Performance Optimization/Multiple CPUs
Jump to navigation
Jump to search
Many programs can use more than one CPU core at once — through threads, OpenMP, or built-in multiprocessing. To use several cores on a single node, request them from the scheduler and tell your program how many to use. To scale beyond one node, see MPI or job arrays.
Requesting cores
For a threaded program, ask SLURM for cores on one node with --cpus-per-task — for example, 8 cores:
#!/bin/bash
#SBATCH --job-name=threads
#SBATCH --nodes=1
#SBATCH --ntasks=1
#SBATCH --cpus-per-task=8
#SBATCH --time=01:00:00
# many tools read this to decide how many threads to use
export OMP_NUM_THREADS=$SLURM_CPUS_PER_TASK
./my_threaded_program
Requesting more cores than your program can actually use wastes the allocation and makes your job wait longer in the queue, so match the request to what the program will use.

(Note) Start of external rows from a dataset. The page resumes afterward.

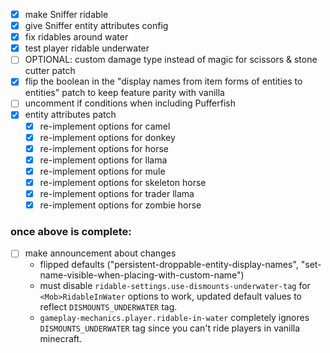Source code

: - [x] make Sniffer ridable
- [x] give Sniffer entity attributes config
- [x] fix ridables around water
- [x] test player ridable underwater
- [ ] OPTIONAL: custom damage type instead of magic for scissors & stone cutter patch
- [x] flip the boolean in the "display names from item forms of entities to entities" patch to keep feature parity with vanilla
- [ ] uncomment if conditions when including Pufferfish
- [x] entity attributes patch
  - [x] re-implement options for camel
  - [x] re-implement options for donkey
  - [x] re-implement options for horse
  - [x] re-implement options for llama
  - [x] re-implement options for mule
  - [x] re-implement options for skeleton horse
  - [x] re-implement options for trader llama
  - [x] re-implement options for zombie horse

### once above is complete:
- [ ] make announcement about changes
  - flipped defaults ("persistent-droppable-entity-display-names", "set-name-visible-when-placing-with-custom-name")
  - must disable `ridable-settings.use-dismounts-underwater-tag` for `<Mob>RidableInWater` options to work, updated default values to reflect `DISMOUNTS_UNDERWATER` tag.
  - `gameplay-mechanics.player.ridable-in-water` completely ignores `DISMOUNTS_UNDERWATER` tag since you can't ride players in vanilla minecraft.
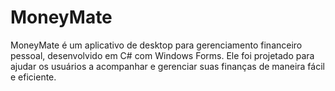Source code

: # MoneyMate
MoneyMate é um aplicativo de desktop para gerenciamento financeiro pessoal, desenvolvido em C# com Windows Forms. Ele foi projetado para ajudar os usuários a acompanhar e gerenciar suas finanças de maneira fácil e eficiente.
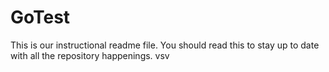# GoTest
This is our instructional readme file.
You should read this to stay up to date with all the repository happenings.
vsv
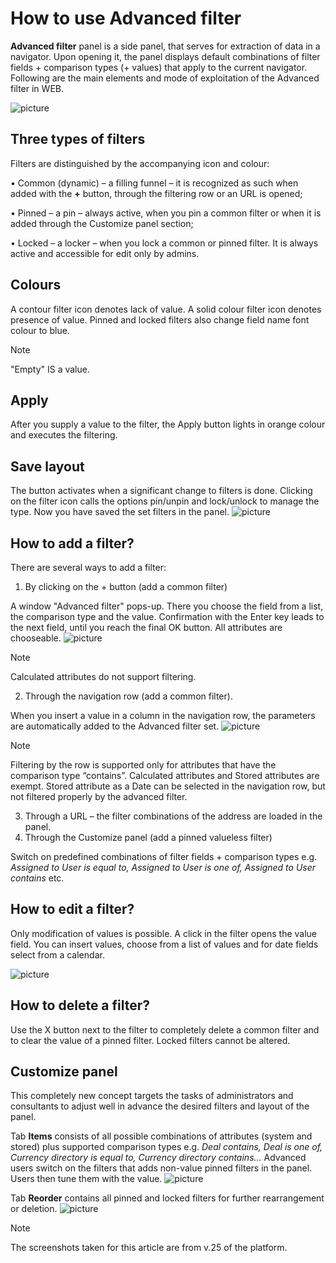 # How to use Advanced filter 

**Advanced filter** panel is a side panel, that serves for extraction of data in a navigator.
Upon opening it, the panel displays default combinations of filter fields + comparison types (+ values) that apply to the current navigator.
Following are the main elements and mode of exploitation of the Advanced filter in WEB.

![picture](pictures/advanced_filter_1.png)

## Three types of filters
Filters are distinguished by the accompanying icon and colour:

• Common (dynamic) – а filling funnel – it is recognized as such when added with the **+** button, through the filtering row or an URL is opened;

• Pinned – a pin – always active, when you pin a common filter or when it is added through the Customize panel section;

• Locked – a locker – when you lock a common or pinned filter. It is always active and accessible for edit only by admins.

## Colours
A contour filter icon denotes lack of value. A solid colour filter icon denotes presence of value.
Pinned and locked filters also change field name font colour to blue.
> [!NOTE]
> 
> "Empty" IS a value.

## Apply
After you supply а value to the filter, the Apply button lights in orange colour and executes the filtering.

## Save layout
The button activates when a significant change to filters is done. Clicking on the filter icon calls the options pin/unpin and lock/unlock to manage the type. Now you have saved the set filters in the panel.
![picture](pictures/advanced_filter_7.png)


## How to add a filter?
There are several ways to add a filter:
1. By clicking on the + button (add a common filter)

A window "Advanced filter" pops-up. There you choose the field from a list, the comparison type and the value. Confirmation with the Enter key leads to the next field, until you reach the final OK button. All attributes are chooseable.
![picture](pictures/advanced_filter_2.png)
> [!NOTE]
> 
> Calculated attributes do not support filtering.

2. Through the navigation row (add a common filter).

When you insert a value in a column in the navigation row, the parameters are automatically added to the Advanced filter set.
![picture](pictures/advanced_filter_3.png)
> [!NOTE]
> 
> Filtering by the row is supported only for attributes that have the comparison type “contains”. Calculated attributes and Stored attributes are exempt. Stored attribute as a Date can be selected in the navigation row, but not filtered properly by the advanced filter.

3. Through a URL – the filter combinations of the address are loaded in the panel.
4. Through the Customize panel (add a pinned valueless filter)
   
Switch on predefined combinations of filter fields + comparison types e.g. *Assigned to User is equal to, Assigned to User is one of, Assigned to User contains* etc. 

## How to edit a filter?
Only modification of values is possible. A click in the filter opens the value field. You can insert values, choose from a list of values and for date fields select from a calendar.

![picture](pictures/advanced_filter_4.png)

## How to delete a filter?
Use the X button next to the filter to completely delete a common filter and to clear the value of a pinned filter.
Locked filters cannot be altered.

## Customize panel
This completely new concept targets the tasks of administrators and consultants to adjust well in advance the desired filters and layout of the panel.

Tab **Items** consists of all possible combinations of attributes (system and stored) plus supported comparison types e.g. *Deal contains, Deal is one of, Currency directory is equal to, Currency directory contains…*
Advanced users switch on the filters that adds non-value pinned filters in the panel. Users then tune them with the value.
![picture](pictures/advanced_filter_5.png)

Tab **Reorder** contains all pinned and locked filters for further rearrangement or deletion.
![picture](pictures/advanced_filter_6.png)
> [!NOTE]
> 
> The screenshots taken for this article are from v.25 of the platform.

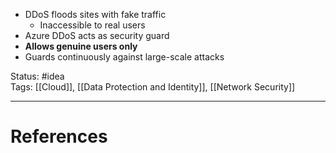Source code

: - ﻿﻿DDoS floods sites with fake traffic
	- Inaccessible to real users
- ﻿﻿Azure DDoS acts as security guard
- ﻿﻿**Allows genuine users only**
- ﻿﻿Guards continuously against large-scale attacks


Status: #idea  
Tags:   [[Cloud]], [[Data Protection and Identity]], [[Network Security]]

---
# References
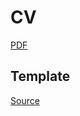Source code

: # CV
[PDF](Developer-CV-Artem-Vanyukhin.pdf)


## Template
[Source](https://www.latextemplates.com/template/developer-cv)
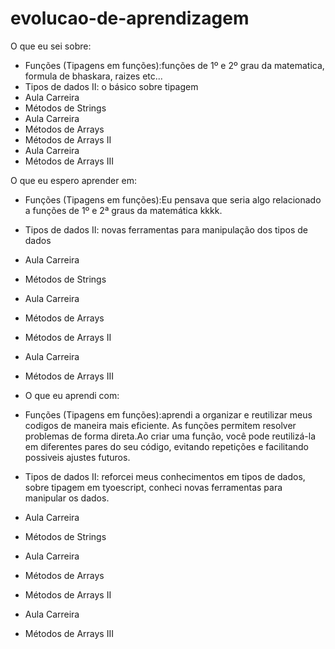 # evolucao-de-aprendizagem

O que eu sei sobre:
*  Funções (Tipagens em funções):funções de 1º e 2º grau da matematica, formula de bhaskara, raizes etc...
*  Tipos de dados II: o básico sobre tipagem
*  Aula Carreira
*  Métodos de Strings
*  Aula Carreira
*  Métodos de Arrays
*  Métodos de Arrays II
*  Aula Carreira
*  Métodos de Arrays III

  O que eu espero aprender em:
*  Funções (Tipagens em funções):Eu pensava que seria algo relacionado a funções de 1º e 2ª graus da matemática kkkk. 
*  Tipos de dados II: novas ferramentas para manipulação dos tipos de dados
*  Aula Carreira
*  Métodos de Strings
*  Aula Carreira
*  Métodos de Arrays
*  Métodos de Arrays II
*  Aula Carreira
*  Métodos de Arrays III

*  O que eu aprendi com:
*  Funções (Tipagens em funções):aprendi a organizar e reutilizar meus codigos de maneira mais eficiente. As funções permitem resolver problemas de forma direta.Ao criar uma função, você pode reutilizá-la em diferentes pares do seu código, evitando repetições e facilitando possiveis ajustes futuros.
*  Tipos de dados II: reforcei meus conhecimentos em tipos de dados, sobre tipagem em tyoescript, conheci novas ferramentas para manipular os dados.
*  Aula Carreira
*  Métodos de Strings
*  Aula Carreira
*  Métodos de Arrays
*  Métodos de Arrays II
*  Aula Carreira
*  Métodos de Arrays III
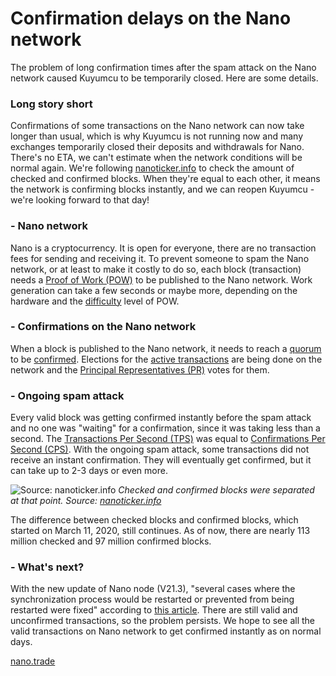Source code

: # Confirmation delays on the Nano network

The problem of long confirmation times after the spam attack on the Nano network caused Kuyumcu to be temporarily closed. Here are some details.

### Long story short
Confirmations of some transactions on the Nano network can now take longer than usual, which is why Kuyumcu is not running now and many exchanges temporarily closed their deposits and withdrawals for Nano. There's no ETA, we can't estimate when the network conditions will be normal again. We're following [nanoticker.info](https://nanoticker.info/ "nanoticker.info") to check the amount of checked and confirmed blocks. When they're equal to each other, it means the network is confirming blocks instantly, and we can reopen Kuyumcu - we're looking forward to that day!

### - Nano network
Nano is a cryptocurrency. It is open for everyone, there are no transaction fees for sending and receiving it. To prevent someone to spam the Nano network, or at least to make it costly to do so, each block (transaction) needs a [Proof of Work (POW)](https://docs.nano.org/glossary/?h=principal#proof-of-work-pow "Proof of Work (POW)") to be published to the Nano network. Work generation can take a few seconds or maybe more, depending on the hardware and the [difficulty](https://docs.nano.org/commands/rpc-protocol/?h=active_#active_difficulty "difficulty") level of POW.

### - Confirmations on the Nano network
When a block is published to the Nano network, it needs to reach a [quorum](https://docs.nano.org/glossary/?h=principal#quorum "quorum") to be [confirmed](https://docs.nano.org/glossary/?h=principal#confirmation "confirmed"). Elections for the [active transactions](https://docs.nano.org/glossary/?h=principal#active-transaction "active transactions") are being done on the network and the [Principal Representatives (PR)](https://docs.nano.org/glossary/?h=principal#principal-representative "Principal Representatives (PR)") votes for them.

### - Ongoing spam attack
Every valid block was getting confirmed instantly before the spam attack and no one was "waiting" for a confirmation, since it was taking less than a second. The [Transactions Per Second (TPS)](https://docs.nano.org/glossary/?h=cps#transactions-per-second-tps "Transactions Per Second (TPS)") was equal to [Confirmations Per Second (CPS)](https://docs.nano.org/glossary/?h=cps#confirmations-per-second-cps "Confirmations Per Second (CPS)"). With the ongoing spam attack, some transactions did not receive an instant confirmation. They will eventually get confirmed, but it can take up to 2-3 days or even more.

![Source: nanoticker.info](https://i.imgur.com/xvnQWAY.png "Source: nanoticker.info")
*Checked and confirmed blocks were separated at that point. Source: [nanoticker.info](https://nanoticker.info "nanoticker.info")*

The difference between checked blocks and confirmed blocks, which started on March 11, 2020, still continues. As of now, there are nearly 113 million checked and 97 million confirmed blocks.

### - What's next?
With the new update of Nano node (V21.3), "several cases where the synchronization process would be restarted or prevented from being restarted were fixed" according to [this article](https://medium.com/nanocurrency/recent-dos-nano-network-attack-and-v21-3-fixes-97b9b7297f9 "this article"). There are still valid and unconfirmed transactions, so the problem persists. We hope to see all the valid transactions on Nano network to get confirmed instantly as on normal days.

[nano.trade](http://nano.trade "Go to nano.trade")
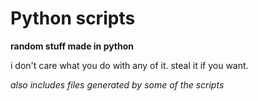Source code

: # Python scripts
**random stuff made in python**

i don't care what you do with any of it.
steal it if you want.

*also includes files generated by some of the scripts*
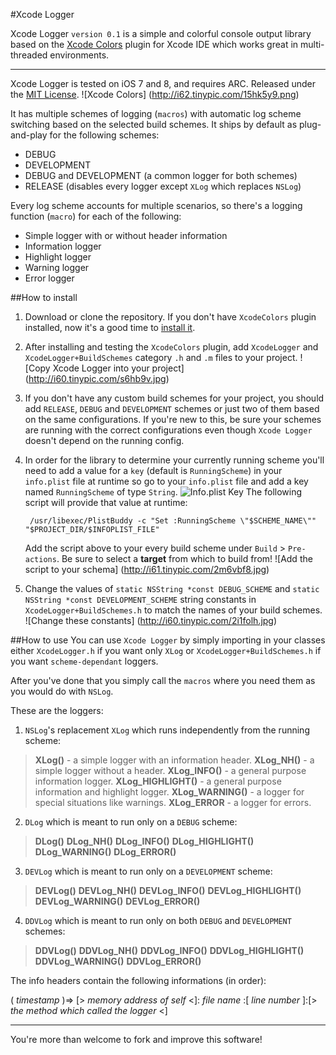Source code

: #Xcode Logger

Xcode Logger `version 0.1` is a simple and colorful console output library based on the [Xcode Colors](https://github.com/robbiehanson/XcodeColors) plugin for Xcode IDE which works great in multi-threaded environments.

---
Xcode Logger is tested on iOS 7 and 8, and requires ARC. Released under the [MIT License](https://github.com/codeFi/XcodeLogger/blob/master/LICENSE).
![Xcode Colors]
(http://i62.tinypic.com/15hk5y9.png)

It has multiple schemes of logging (`macros`) with automatic log scheme switching based on the selected build schemes. It ships by default as plug-and-play for the following schemes:     
 - DEBUG
 - DEVELOPMENT
 - DEBUG and DEVELOPMENT (a common logger for both schemes)
 - RELEASE (disables every logger except `XLog` which replaces `NSLog`)

Every log scheme accounts for multiple scenarios, so there's a logging function (`macro`) for each of the following:
 - Simple logger with or without header information
 - Information logger
 - Highlight logger
 - Warning logger
 - Error logger

##How to install

1. Download or clone the repository. If you don't have `XcodeColors` plugin installed, now it's a good time to [install it](https://github.com/robbiehanson/XcodeColors).

2. After installing  and testing the `XcodeColors` plugin, add `XcodeLogger` and `XcodeLogger+BuildSchemes` category `.h` and `.m` files to your project.
![Copy Xcode Logger into your project]
(http://i60.tinypic.com/s6hb9v.jpg)

3. If you don't have any custom build schemes for your project, you should add `RELEASE`, `DEBUG` and `DEVELOPMENT` schemes or just two of them based on the same configurations. If you're new to this, be sure your schemes are running with the correct configurations even though `Xcode Logger` doesn't depend on the running config.

4. In order for the library to determine your currently running scheme you'll need to add a value for a `key` (default is `RunningScheme`) in your `info.plist` file at runtime so go to your `info.plist` file and add a key named `RunningScheme` of type `String`.
![Info.plist Key](http://i61.tinypic.com/r1c2ea.jpg)
The following script will provide that value at runtime:

		/usr/libexec/PlistBuddy -c "Set :RunningScheme \"$SCHEME_NAME\"" "$PROJECT_DIR/$INFOPLIST_FILE"		
		
	Add the script above to your every build scheme under `Build` > `Pre-actions`. Be sure to select a **target** from which to build from!
![Add the script to your schema]
(http://i61.tinypic.com/2m6vbf8.jpg)

5. Change the values of `static NSString *const DEBUG_SCHEME` and `static NSString *const DEVELOPMENT_SCHEME` string constants in `XcodeLogger+BuildSchemes.h` to match the names of your build schemes.
![Change these constants]
(http://i60.tinypic.com/2i1folh.jpg)

##How to use
You can use `Xcode Logger` by simply importing in your classes either `XcodeLogger.h` if you want only `XLog` or `XcodeLogger+BuildSchemes.h` if you want `scheme-dependant` loggers.

After you've done that you simply call the `macros` where you need them as you would do with `NSLog`.

These are the loggers:

1. `NSLog`'s replacement `XLog` which runs independently from the running scheme:
> **XLog()** - a simple logger with an information header.
**XLog_NH()** - a simple logger without a header.
**XLog_INFO()** - a general purpose information logger.
**XLog_HIGHLIGHT()** - a general purpose information and highlight logger.
**XLog_WARNING()** - a logger for special situations like warnings.
**XLog_ERROR** - a logger for errors.

2. `DLog` which is meant to run only on a `DEBUG` scheme:
> **DLog()** 
**DLog_NH()**
**DLog_INFO()**
**DLog_HIGHLIGHT()**
**DLog_WARNING()**
**DLog_ERROR()**

3. `DEVLog` which is meant to run only on a `DEVELOPMENT` scheme:
> **DEVLog()** 
**DEVLog_NH()**
**DEVLog_INFO()**
**DEVLog_HIGHLIGHT()**
**DEVLog_WARNING()**
**DEVLog_ERROR()**

4. `DDVLog` which is meant to run only on both `DEBUG` and `DEVELOPMENT` schemes:
> **DDVLog()** 
**DDVLog_NH()**
**DDVLog_INFO()**
**DDVLog_HIGHLIGHT()**
**DDVLog_WARNING()**
**DDVLog_ERROR()**

The info headers contain the following informations (in order):

( _timestamp_ )=> [> _memory address of self_ <]: _file name_ :[ _line number_ ]:[> _the method which called the logger_ <]

----

You're more than welcome to fork and improve this software!
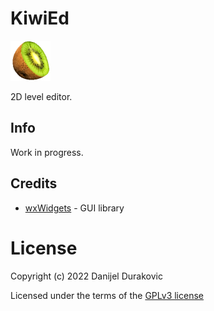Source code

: # KiwiEd

![KiwiEd](/logo.png?raw=true)

2D level editor.

## Info

Work in progress.

## Credits

- [wxWidgets](https://www.wxwidgets.org/) - GUI library

# License

Copyright (c) 2022 Danijel Durakovic

Licensed under the terms of the [GPLv3 license](LICENSE)
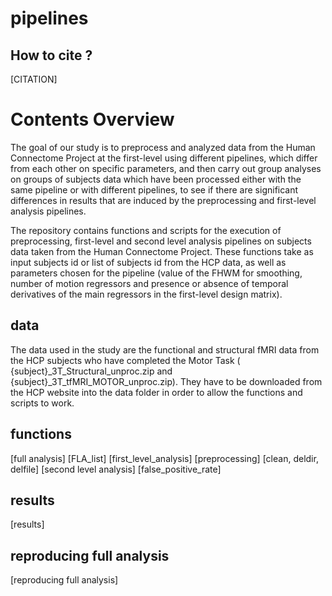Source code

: # pipelines



## How to cite ?

[CITATION]

# Contents Overview

The goal of our study is to preprocess and analyzed data from the Human Connectome Project at the first-level using different pipelines, which differ from each other on specific parameters, and then carry out group analyses on groups of subjects data which have been processed either with the same pipeline or with different pipelines, to see if there are significant differences in results that are induced by the preprocessing and first-level analysis pipelines.

The repository contains functions and scripts for the execution of preprocessing, first-level and second level analysis pipelines on subjects data taken from the Human Connectome Project. These functions take as input subjects id or list of subjects id from the HCP data, as well as parameters chosen for the pipeline (value of the FHWM for smoothing, number of motion regressors and presence or absence of temporal derivatives of the main regressors in the first-level design matrix).

## data

The data used in the study are the functional and structural fMRI data from the HCP subjects who have completed the Motor Task ( {subject}\_3T_Structural_unproc.zip and {subject}\_3T_tfMRI_MOTOR_unproc.zip). They have to be downloaded from the HCP website into the data folder in order to allow the functions and scripts to work.

## functions

[full analysis]
[FLA_list]
[first_level_analysis]
[preprocessing]
[clean, deldir, delfile]
[second level analysis]
[false_positive_rate]

## results

[results]

## reproducing full analysis

[reproducing full analysis]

Telling your program how many cores to use
Most programs need to be told how many cores to use; they do not pick it up automatically. Common ways:
- OpenMP programs read the
OMP_NUM_THREADSenvironment variable — set it from$SLURM_CPUS_PER_TASK, as above. - Many tools take a flag, for example
-t,--threads, or-p— check the program's documentation. - In Python, R, and similar, use the language's multiprocessing or parallel facilities and pass the core count explicitly.